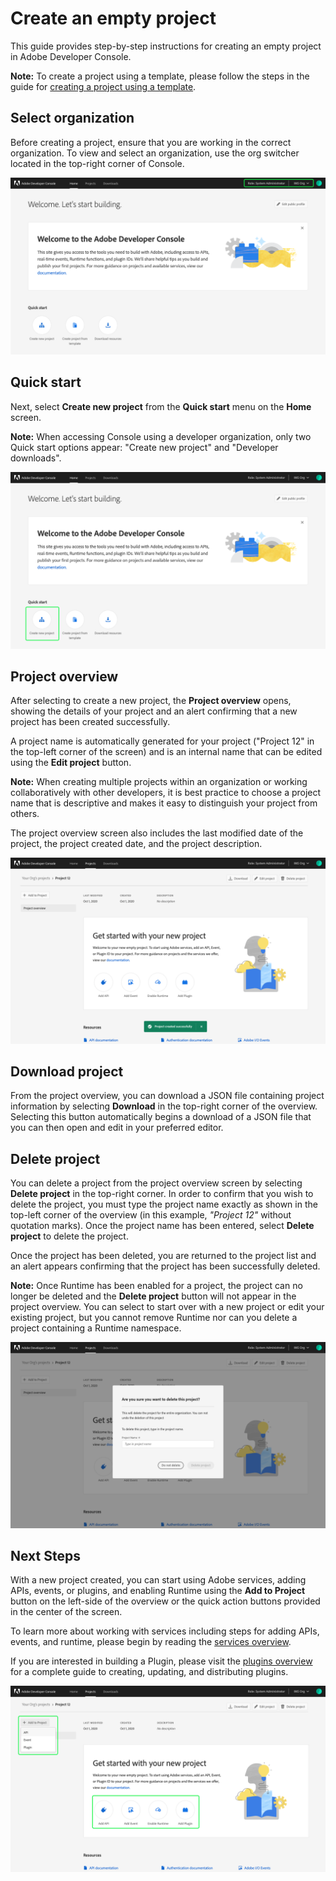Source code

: # Create an empty project

This guide provides step-by-step instructions for creating an empty project in Adobe Developer Console.

**Note:** To create a project using a template, please follow the steps in the guide for [creating a project using a template](projects-template.md).

## Select organization

Before creating a project, ensure that you are working in the correct organization. To view and select an organization, use the org switcher located in the top-right corner of Console.

![Organization switcher in Console](../../images/switch-organizations.png)

## Quick start

Next, select **Create new project** from the **Quick start** menu on the **Home** screen.

**Note:** When accessing Console using a developer organization, only two Quick start options appear: "Create new project" and "Developer downloads".

![](../../images/create-new-project-quick-start.png)

## Project overview

After selecting to create a new project, the **Project overview** opens, showing the details of your project and an alert confirming that a new project has been created successfully.

A project name is automatically generated for your project ("Project 12" in the top-left corner of the screen) and is an internal name that can be edited using the **Edit project** button.

**Note:** When creating multiple projects within an organization or working collaboratively with other developers, it is best practice to choose a project name that is descriptive and makes it easy to distinguish your project from others.

The project overview screen also includes the last modified date of the project, the project created date, and the project description.

![](../../images/new-project-created.png)

## Download project

From the project overview, you can download a JSON file containing project information by selecting **Download** in the top-right corner of the overview. Selecting this button automatically begins a download of a JSON file that you can then open and edit in your preferred editor.

## Delete project

You can delete a project from the project overview screen by selecting **Delete project** in the top-right corner. In order to confirm that you wish to delete the project, you must type the project name exactly as shown in the top-left corner of the overview (in this example, *"Project 12"* without quotation marks). Once the project name has been entered, select **Delete project** to delete the project.

Once the project has been deleted, you are returned to the project list and an alert appears confirming that the project has been successfully deleted.

**Note:** Once Runtime has been enabled for a project, the project can no longer be deleted and the **Delete project** button will not appear in the project overview. You can select to start over with a new project or edit your existing project, but you cannot remove Runtime nor can you delete a project containing a Runtime namespace.

![](../../images/project-delete.png)

## Next Steps

With a new project created, you can start using Adobe services, adding APIs, events, or plugins, and enabling Runtime using the **Add to Project** button on the left-side of the overview or the quick action buttons provided in the center of the screen.

To learn more about working with services including steps for adding APIs, events, and runtime, please begin by reading the [services overview](../services/index.md).

If you are interested in building a Plugin, please visit the [plugins overview](../plugins/index.md) for a complete guide to creating, updating, and distributing plugins.

![](../../images/empty-project-add-to-project.png)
________________________
Copy exactly, and only, the lines from the first entry through the line holding "This guide provides", both ends included, leaving out every picture.

▶ _Result of the task_
Source code

: # Create an empty project

This guide provides step-by-step instructions for creating an empty project in Adobe Developer Console.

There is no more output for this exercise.